- _INSTRUCTIONS TO FOLLOW_
Report each line of the entries below that includes "Companion".

Stored data
# # # #
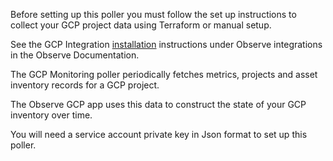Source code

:Before setting up this poller you must follow the set up instructions to collect your GCP project data using Terraform or manual setup.

See the GCP Integration [installation](https://docs.observeinc.com/en/latest/content/integrations/gcp/gcp.html#installation) instructions under Observe integrations in the Observe Documentation.


The GCP Monitoring poller periodically fetches metrics, projects and asset inventory records for a GCP project.

The Observe GCP app uses this data to construct the state of your GCP inventory over time.

You will need a service account private key in Json format to set up this poller.
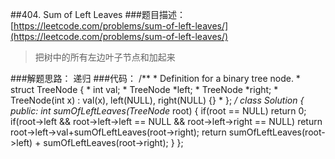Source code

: ##404. Sum of Left Leaves
###题目描述：[https://leetcode.com/problems/sum-of-left-leaves/](https://leetcode.com/problems/sum-of-left-leaves/)
> 把树中的所有左边叶子节点和加起来

###解题思路：
递归
###代码：
	/**
	 * Definition for a binary tree node.
	 * struct TreeNode {
	 *     int val;
	 *     TreeNode *left;
	 *     TreeNode *right;
	 *     TreeNode(int x) : val(x), left(NULL), right(NULL) {}
	 * };
	 */
	class Solution {
	public:
	    int sumOfLeftLeaves(TreeNode* root) {
	        if(root == NULL) return 0;
	        if(root->left && root->left->left == NULL && root->left->right == NULL) return root->left->val+sumOfLeftLeaves(root->right);
	        return sumOfLeftLeaves(root->left) + sumOfLeftLeaves(root->right);
	    }
	};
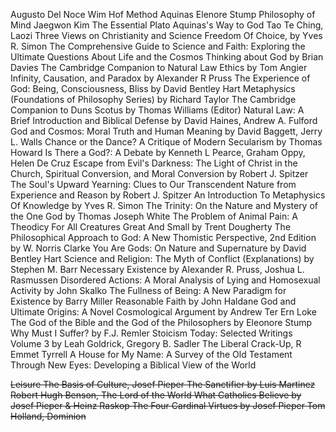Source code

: Augusto Del Noce
Wim Hof Method
Aquinas Elenore Stump
Philosophy of Mind Jaegwon Kim
The Essential Plato
Aquinas's Way to God
Tao Te Ching, Laozi
Three Views on Christianity and Science
Freedom Of Choice, by Yves R. Simon
The Comprehensive Guide to Science and Faith: Exploring the Ultimate Questions About Life and the Cosmos
Thinking about God by Brian Davies
The Cambridge Companion to Natural Law Ethics by Tom Angier
Infinity, Causation, and Paradox by Alexander R Pruss
The Experience of God: Being, Consciousness, Bliss by David Bentley Hart
Metaphysics (Foundations of Philosophy Series) by Richard Taylor
The Cambridge Companion to Duns Scotus by Thomas Williams (Editor)
Natural Law: A Brief Introduction and Biblical Defense by David Haines, Andrew A. Fulford
God and Cosmos: Moral Truth and Human Meaning by David Baggett, Jerry L. Walls
Chance or the Dance? A Critique of Modern Secularism by Thomas Howard
Is There a God?: A Debate by Kenneth L Pearce, Graham Oppy, Helen De Cruz
Escape from Evil's Darkness: The Light of Christ in the Church, Spiritual Conversion, and Moral Conversion by Robert J. Spitzer
The Soul's Upward Yearning: Clues to Our Transcendent Nature from Experience and Reason by Robert J. Spitzer
An Introduction To Metaphysics Of Knowledge by Yves R. Simon
The Trinity: On the Nature and Mystery of the One God by Thomas Joseph White
The Problem of Animal Pain: A Theodicy For All Creatures Great And Small by Trent Dougherty
The Philosophical Approach to God: A New Thomistic Perspective, 2nd Edition by W. Norris Clarke
You Are Gods: On Nature and Supernature by David Bentley Hart
Science and Religion: The Myth of Conflict (Explanations) by Stephen M. Barr
Necessary Existence by Alexander R. Pruss, Joshua L. Rasmussen
Disordered Actions: A Moral Analysis of Lying and Homosexual Activity by John Skalko
The Fullness of Being: A New Paradigm for Existence by Barry Miller
Reasonable Faith by John Haldane
God and Ultimate Origins: A Novel Cosmological Argument by Andrew Ter Ern Loke
The God of the Bible and the God of the Philosophers by Eleonore Stump
Why Must I Suffer? by F.J. Remler
Stoicism Today: Selected Writings Volume 3 by Leah Goldrick, Gregory B. Sadler
The Liberal Crack-Up, R Emmet Tyrrell
A House for My Name: A Survey of the Old Testament
Through New Eyes: Developing a Biblical View of the World

~~Leisure The Basis of Culture, Josef Pieper
The Sanctifier by Luis Martinez
Robert Hugh Benson, The Lord of the World
What Catholics Believe by Josef Pieper & Heinz Raskop
The Four Cardinal Virtues by Josef Pieper
Tom Holland, Dominion~~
# # # #
- _TASK RESULT_
The Cambridge Companion to Natural Law Ethics by Tom Angier
The Cambridge Companion to Duns Scotus by Thomas Williams (Editor)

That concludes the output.